Auch hat das Bundesverfassungsgericht in seinem Urteil vorgesehen, dass eine Verkürzungsmöglichkeit bei entsprechender nachträglicher Mitwirkung des sanktionierten ALG-II-Beziehers offensteht. Damit wäre eine Kürzung des Arbeitslosengeldes II, die dann länger als 1 Monat andauert, ebenfalls rechtswidrig.

Achtung: Das Bundesverfassungsgericht hat in seinem Urteil nicht über sämtliche Arten von Pflichtverletzungen entschieden.

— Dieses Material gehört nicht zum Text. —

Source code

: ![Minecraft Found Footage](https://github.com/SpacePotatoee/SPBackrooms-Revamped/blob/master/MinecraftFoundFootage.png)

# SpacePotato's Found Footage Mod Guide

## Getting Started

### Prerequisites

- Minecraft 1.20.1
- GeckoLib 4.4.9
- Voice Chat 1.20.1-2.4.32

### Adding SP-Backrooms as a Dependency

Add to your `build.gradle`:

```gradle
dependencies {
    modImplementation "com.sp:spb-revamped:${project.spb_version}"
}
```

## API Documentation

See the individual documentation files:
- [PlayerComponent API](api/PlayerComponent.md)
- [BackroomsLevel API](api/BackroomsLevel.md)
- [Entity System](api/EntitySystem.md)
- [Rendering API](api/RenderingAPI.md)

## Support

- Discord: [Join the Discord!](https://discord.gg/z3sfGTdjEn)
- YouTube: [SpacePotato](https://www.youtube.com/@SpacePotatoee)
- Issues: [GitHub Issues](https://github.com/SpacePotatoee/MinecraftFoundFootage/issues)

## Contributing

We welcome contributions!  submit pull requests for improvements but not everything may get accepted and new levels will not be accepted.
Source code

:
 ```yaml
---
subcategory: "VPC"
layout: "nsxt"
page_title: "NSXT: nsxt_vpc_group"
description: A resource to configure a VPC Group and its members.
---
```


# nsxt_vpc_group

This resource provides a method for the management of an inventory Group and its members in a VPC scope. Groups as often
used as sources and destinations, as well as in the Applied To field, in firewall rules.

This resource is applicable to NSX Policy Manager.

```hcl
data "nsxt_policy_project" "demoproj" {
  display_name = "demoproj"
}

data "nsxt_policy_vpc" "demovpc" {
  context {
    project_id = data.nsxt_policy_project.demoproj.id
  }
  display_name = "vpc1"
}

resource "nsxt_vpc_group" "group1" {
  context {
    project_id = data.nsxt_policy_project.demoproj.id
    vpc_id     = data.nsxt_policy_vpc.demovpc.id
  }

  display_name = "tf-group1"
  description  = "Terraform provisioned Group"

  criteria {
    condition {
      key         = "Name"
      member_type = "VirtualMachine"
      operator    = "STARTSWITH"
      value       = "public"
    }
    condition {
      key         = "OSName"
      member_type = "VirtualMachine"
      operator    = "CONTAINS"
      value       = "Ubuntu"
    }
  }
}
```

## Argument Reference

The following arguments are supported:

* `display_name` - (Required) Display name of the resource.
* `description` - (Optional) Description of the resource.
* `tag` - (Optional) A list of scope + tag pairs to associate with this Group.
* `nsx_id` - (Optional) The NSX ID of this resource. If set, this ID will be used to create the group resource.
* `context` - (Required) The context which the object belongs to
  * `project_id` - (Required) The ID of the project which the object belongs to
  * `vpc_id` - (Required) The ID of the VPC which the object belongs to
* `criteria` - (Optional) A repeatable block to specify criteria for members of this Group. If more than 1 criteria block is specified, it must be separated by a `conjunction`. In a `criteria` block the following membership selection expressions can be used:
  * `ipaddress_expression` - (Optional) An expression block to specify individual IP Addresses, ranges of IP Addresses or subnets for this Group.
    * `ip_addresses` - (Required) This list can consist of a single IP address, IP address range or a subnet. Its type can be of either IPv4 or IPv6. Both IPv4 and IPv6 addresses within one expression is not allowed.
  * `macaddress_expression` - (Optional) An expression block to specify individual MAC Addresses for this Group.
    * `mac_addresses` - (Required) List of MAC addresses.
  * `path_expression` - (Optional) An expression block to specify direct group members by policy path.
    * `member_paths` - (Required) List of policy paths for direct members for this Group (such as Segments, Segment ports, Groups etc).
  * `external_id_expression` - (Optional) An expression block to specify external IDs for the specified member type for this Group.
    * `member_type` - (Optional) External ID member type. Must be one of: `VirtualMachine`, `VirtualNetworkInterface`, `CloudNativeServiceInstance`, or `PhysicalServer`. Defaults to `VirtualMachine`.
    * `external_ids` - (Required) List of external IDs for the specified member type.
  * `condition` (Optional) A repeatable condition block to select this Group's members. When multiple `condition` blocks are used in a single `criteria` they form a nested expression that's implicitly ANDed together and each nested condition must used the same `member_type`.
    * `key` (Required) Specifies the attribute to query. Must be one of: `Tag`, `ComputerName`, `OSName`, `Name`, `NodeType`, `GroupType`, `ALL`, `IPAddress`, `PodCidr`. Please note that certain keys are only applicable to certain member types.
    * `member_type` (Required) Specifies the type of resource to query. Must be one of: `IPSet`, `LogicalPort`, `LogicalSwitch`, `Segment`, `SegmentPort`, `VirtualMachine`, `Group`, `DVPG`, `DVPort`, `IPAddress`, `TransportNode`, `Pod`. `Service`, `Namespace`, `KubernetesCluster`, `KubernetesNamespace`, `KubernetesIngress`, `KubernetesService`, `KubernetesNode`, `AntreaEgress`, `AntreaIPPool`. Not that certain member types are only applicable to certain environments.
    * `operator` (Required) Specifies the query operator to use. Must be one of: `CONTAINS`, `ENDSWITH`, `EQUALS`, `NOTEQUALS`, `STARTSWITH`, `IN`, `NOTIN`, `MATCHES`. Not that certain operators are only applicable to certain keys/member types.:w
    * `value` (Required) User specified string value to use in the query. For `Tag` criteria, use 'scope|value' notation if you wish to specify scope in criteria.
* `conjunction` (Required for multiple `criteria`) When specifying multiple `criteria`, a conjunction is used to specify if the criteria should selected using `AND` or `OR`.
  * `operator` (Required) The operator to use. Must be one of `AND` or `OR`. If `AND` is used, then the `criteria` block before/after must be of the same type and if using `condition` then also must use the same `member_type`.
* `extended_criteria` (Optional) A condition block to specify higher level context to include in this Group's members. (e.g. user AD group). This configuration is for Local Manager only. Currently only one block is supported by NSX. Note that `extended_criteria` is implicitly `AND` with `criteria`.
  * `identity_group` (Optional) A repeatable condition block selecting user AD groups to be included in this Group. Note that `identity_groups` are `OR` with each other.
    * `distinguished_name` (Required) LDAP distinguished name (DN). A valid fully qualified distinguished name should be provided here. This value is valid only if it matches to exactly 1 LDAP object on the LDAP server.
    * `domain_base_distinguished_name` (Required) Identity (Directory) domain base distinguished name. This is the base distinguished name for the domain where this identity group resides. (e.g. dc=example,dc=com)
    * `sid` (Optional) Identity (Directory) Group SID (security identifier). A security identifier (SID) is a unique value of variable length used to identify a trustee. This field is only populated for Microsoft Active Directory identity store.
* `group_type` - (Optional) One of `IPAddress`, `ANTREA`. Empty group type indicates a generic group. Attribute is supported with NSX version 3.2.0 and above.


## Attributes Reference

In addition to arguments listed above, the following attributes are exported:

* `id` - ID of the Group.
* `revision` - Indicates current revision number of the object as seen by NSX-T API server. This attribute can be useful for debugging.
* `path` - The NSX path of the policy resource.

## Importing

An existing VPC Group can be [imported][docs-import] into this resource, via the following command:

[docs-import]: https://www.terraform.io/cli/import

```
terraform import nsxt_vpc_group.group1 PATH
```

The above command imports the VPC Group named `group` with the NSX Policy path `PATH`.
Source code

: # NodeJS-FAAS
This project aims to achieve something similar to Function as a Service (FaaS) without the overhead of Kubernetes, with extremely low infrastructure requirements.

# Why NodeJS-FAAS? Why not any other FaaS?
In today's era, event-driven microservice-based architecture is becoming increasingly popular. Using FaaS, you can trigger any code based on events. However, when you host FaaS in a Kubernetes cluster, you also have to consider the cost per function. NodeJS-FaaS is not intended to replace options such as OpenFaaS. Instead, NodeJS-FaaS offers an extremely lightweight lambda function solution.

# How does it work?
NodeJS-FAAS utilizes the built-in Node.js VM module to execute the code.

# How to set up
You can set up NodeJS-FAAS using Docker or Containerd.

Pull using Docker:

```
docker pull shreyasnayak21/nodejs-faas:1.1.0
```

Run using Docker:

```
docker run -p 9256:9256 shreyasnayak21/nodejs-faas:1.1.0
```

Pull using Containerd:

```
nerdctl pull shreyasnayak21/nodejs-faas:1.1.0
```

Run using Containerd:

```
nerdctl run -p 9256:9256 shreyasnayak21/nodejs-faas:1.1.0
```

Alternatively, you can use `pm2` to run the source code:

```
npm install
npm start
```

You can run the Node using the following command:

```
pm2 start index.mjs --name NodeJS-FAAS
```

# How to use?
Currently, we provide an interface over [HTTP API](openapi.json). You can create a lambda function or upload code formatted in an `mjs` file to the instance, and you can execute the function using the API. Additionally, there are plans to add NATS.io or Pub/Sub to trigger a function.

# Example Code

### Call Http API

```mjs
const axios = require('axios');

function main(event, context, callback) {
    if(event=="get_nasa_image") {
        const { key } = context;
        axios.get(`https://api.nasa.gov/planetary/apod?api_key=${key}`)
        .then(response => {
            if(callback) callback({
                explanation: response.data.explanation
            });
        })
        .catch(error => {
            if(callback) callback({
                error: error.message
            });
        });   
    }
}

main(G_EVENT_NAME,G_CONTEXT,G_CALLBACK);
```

So waren insbesondere Meldeversäumnisse und Pflichtverletzungen in Form von unwirtschaftlichem Verhalten, wegen absichtlicher Minderung von Einkommen oder Vermögen mit der Zielrichtung der Begründung oder Erhöhung eines ALG-II-Anspruchs oder im Zusammenhang mit Sperrzeiten beim Arbeitslosengeld I nicht Regelungsgegenstand der Entscheidung. 
Auch betrifft das Urteil nicht die Sonderregelung für Arbeitslosengeld-II-Bezieher, die 24 Jahre und jünger sind.

Dennoch sollte nach Einschätzung der Rechtsanwaltskanzlei Schäfer im konkreten Fall überprüft werden, ob eine für die aufgeführten, nicht betroffenen Fälle ergangene Entscheidung der Jobcenter nicht ebenfalls rechtswidrig ist. Eine Verfassungswidrigkeit auch in diesen Sachverhaltsgestaltungen dürfte wahrscheinlich sein.